__Work request__. Could you copy each line of the entries that contains "无情是有法"?

__Data supplied__.
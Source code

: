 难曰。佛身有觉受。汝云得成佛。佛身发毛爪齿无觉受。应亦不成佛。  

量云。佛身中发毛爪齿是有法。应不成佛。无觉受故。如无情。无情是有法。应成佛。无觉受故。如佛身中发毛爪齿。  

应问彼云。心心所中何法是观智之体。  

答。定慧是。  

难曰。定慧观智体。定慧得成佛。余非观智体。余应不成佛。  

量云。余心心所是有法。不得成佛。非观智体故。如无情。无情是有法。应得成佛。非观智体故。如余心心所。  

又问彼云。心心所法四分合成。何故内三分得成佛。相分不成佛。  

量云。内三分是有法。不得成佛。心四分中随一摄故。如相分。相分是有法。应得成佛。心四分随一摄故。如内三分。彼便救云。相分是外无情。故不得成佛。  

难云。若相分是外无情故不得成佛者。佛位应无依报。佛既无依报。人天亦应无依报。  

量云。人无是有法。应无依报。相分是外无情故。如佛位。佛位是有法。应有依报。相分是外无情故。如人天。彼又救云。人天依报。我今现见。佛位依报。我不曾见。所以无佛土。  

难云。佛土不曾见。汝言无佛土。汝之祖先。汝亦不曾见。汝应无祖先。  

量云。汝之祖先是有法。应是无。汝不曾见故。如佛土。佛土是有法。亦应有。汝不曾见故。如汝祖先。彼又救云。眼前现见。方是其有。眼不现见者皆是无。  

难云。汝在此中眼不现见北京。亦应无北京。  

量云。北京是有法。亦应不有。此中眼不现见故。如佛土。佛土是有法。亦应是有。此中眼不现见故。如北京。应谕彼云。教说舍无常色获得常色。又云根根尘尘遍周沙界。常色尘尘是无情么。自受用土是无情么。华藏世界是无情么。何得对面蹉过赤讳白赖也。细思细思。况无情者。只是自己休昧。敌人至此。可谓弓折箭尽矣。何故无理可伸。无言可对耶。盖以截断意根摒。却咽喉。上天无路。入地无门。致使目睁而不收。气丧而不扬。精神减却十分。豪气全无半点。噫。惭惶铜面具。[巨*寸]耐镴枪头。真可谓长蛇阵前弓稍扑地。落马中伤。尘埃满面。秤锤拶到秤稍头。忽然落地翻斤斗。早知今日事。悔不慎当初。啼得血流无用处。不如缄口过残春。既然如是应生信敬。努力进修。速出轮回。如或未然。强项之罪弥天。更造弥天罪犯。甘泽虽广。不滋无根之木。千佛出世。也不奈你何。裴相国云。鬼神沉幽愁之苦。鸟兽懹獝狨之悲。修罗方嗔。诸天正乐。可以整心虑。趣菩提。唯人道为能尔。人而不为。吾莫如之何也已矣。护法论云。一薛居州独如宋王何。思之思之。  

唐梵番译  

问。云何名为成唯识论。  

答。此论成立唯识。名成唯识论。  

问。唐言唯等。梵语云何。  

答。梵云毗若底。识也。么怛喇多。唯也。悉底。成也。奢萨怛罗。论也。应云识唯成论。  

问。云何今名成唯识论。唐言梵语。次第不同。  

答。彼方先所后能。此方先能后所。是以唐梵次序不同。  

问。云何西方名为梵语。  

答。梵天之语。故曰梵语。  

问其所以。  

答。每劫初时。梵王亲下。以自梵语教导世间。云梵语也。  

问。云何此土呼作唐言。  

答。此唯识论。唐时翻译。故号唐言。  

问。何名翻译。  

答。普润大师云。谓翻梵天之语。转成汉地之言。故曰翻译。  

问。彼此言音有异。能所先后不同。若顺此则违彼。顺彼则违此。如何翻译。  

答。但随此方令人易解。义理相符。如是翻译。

__Result of the exercise__.
量云。佛身中发毛爪齿是有法。应不成佛。无觉受故。如无情。无情是有法。应成佛。无觉受故。如佛身中发毛爪齿。  
量云。余心心所是有法。不得成佛。非观智体故。如无情。无情是有法。应得成佛。非观智体故。如余心心所。  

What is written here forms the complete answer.